DESCRIPTION OF THE TASK → Your output is the line containing "### 2.1 Datasets and Preprocessing" plus all lines after it to the end of the records, reproduced exactly, with nothing else.
━━━━━━━━
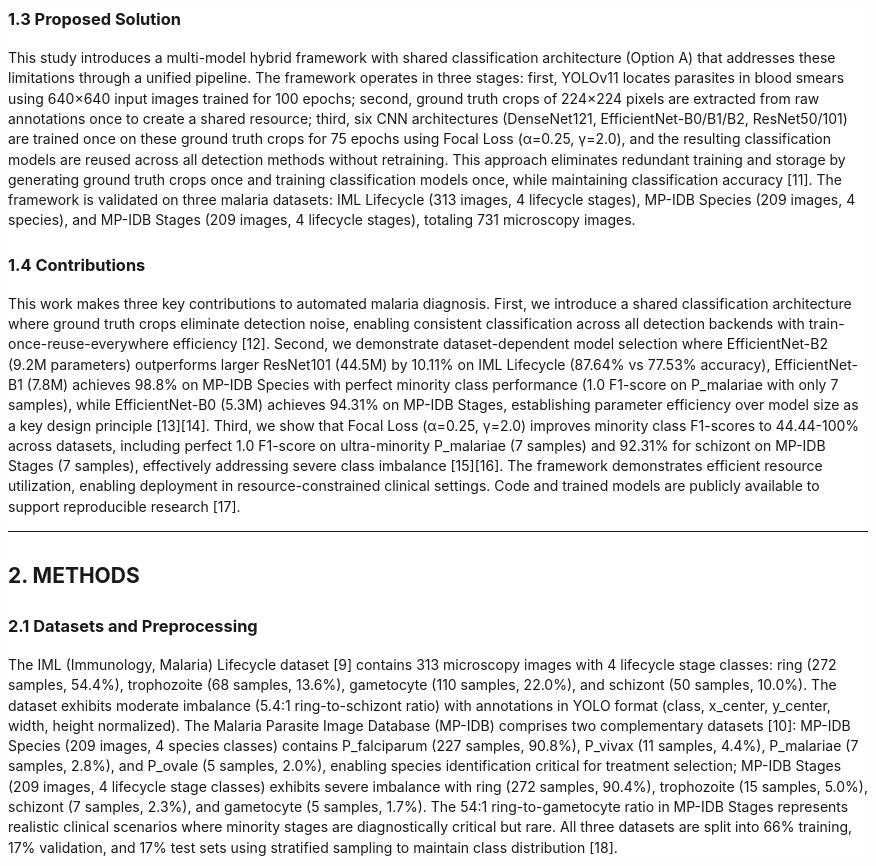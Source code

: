 ### 1.3 Proposed Solution

This study introduces a multi-model hybrid framework with shared classification architecture (Option A) that addresses these limitations through a unified pipeline. The framework operates in three stages: first, YOLOv11 locates parasites in blood smears using 640×640 input images trained for 100 epochs; second, ground truth crops of 224×224 pixels are extracted from raw annotations once to create a shared resource; third, six CNN architectures (DenseNet121, EfficientNet-B0/B1/B2, ResNet50/101) are trained once on these ground truth crops for 75 epochs using Focal Loss (α=0.25, γ=2.0), and the resulting classification models are reused across all detection methods without retraining. This approach eliminates redundant training and storage by generating ground truth crops once and training classification models once, while maintaining classification accuracy [11]. The framework is validated on three malaria datasets: IML Lifecycle (313 images, 4 lifecycle stages), MP-IDB Species (209 images, 4 species), and MP-IDB Stages (209 images, 4 lifecycle stages), totaling 731 microscopy images.

### 1.4 Contributions

This work makes three key contributions to automated malaria diagnosis. First, we introduce a shared classification architecture where ground truth crops eliminate detection noise, enabling consistent classification across all detection backends with train-once-reuse-everywhere efficiency [12]. Second, we demonstrate dataset-dependent model selection where EfficientNet-B2 (9.2M parameters) outperforms larger ResNet101 (44.5M) by 10.11% on IML Lifecycle (87.64% vs 77.53% accuracy), EfficientNet-B1 (7.8M) achieves 98.8% on MP-IDB Species with perfect minority class performance (1.0 F1-score on P_malariae with only 7 samples), while EfficientNet-B0 (5.3M) achieves 94.31% on MP-IDB Stages, establishing parameter efficiency over model size as a key design principle [13][14]. Third, we show that Focal Loss (α=0.25, γ=2.0) improves minority class F1-scores to 44.44-100% across datasets, including perfect 1.0 F1-score on ultra-minority P_malariae (7 samples) and 92.31% for schizont on MP-IDB Stages (7 samples), effectively addressing severe class imbalance [15][16]. The framework demonstrates efficient resource utilization, enabling deployment in resource-constrained clinical settings. Code and trained models are publicly available to support reproducible research [17].

---

## 2. METHODS

### 2.1 Datasets and Preprocessing

The IML (Immunology, Malaria) Lifecycle dataset [9] contains 313 microscopy images with 4 lifecycle stage classes: ring (272 samples, 54.4%), trophozoite (68 samples, 13.6%), gametocyte (110 samples, 22.0%), and schizont (50 samples, 10.0%). The dataset exhibits moderate imbalance (5.4:1 ring-to-schizont ratio) with annotations in YOLO format (class, x_center, y_center, width, height normalized). The Malaria Parasite Image Database (MP-IDB) comprises two complementary datasets [10]: MP-IDB Species (209 images, 4 species classes) contains P_falciparum (227 samples, 90.8%), P_vivax (11 samples, 4.4%), P_malariae (7 samples, 2.8%), and P_ovale (5 samples, 2.0%), enabling species identification critical for treatment selection; MP-IDB Stages (209 images, 4 lifecycle stage classes) exhibits severe imbalance with ring (272 samples, 90.4%), trophozoite (15 samples, 5.0%), schizont (7 samples, 2.3%), and gametocyte (5 samples, 1.7%). The 54:1 ring-to-gametocyte ratio in MP-IDB Stages represents realistic clinical scenarios where minority stages are diagnostically critical but rare. All three datasets are split into 66% training, 17% validation, and 17% test sets using stratified sampling to maintain class distribution [18].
━━━━━━━━
REPLY →
### 2.1 Datasets and Preprocessing

The IML (Immunology, Malaria) Lifecycle dataset [9] contains 313 microscopy images with 4 lifecycle stage classes: ring (272 samples, 54.4%), trophozoite (68 samples, 13.6%), gametocyte (110 samples, 22.0%), and schizont (50 samples, 10.0%). The dataset exhibits moderate imbalance (5.4:1 ring-to-schizont ratio) with annotations in YOLO format (class, x_center, y_center, width, height normalized). The Malaria Parasite Image Database (MP-IDB) comprises two complementary datasets [10]: MP-IDB Species (209 images, 4 species classes) contains P_falciparum (227 samples, 90.8%), P_vivax (11 samples, 4.4%), P_malariae (7 samples, 2.8%), and P_ovale (5 samples, 2.0%), enabling species identification critical for treatment selection; MP-IDB Stages (209 images, 4 lifecycle stage classes) exhibits severe imbalance with ring (272 samples, 90.4%), trophozoite (15 samples, 5.0%), schizont (7 samples, 2.3%), and gametocyte (5 samples, 1.7%). The 54:1 ring-to-gametocyte ratio in MP-IDB Stages represents realistic clinical scenarios where minority stages are diagnostically critical but rare. All three datasets are split into 66% training, 17% validation, and 17% test sets using stratified sampling to maintain class distribution [18].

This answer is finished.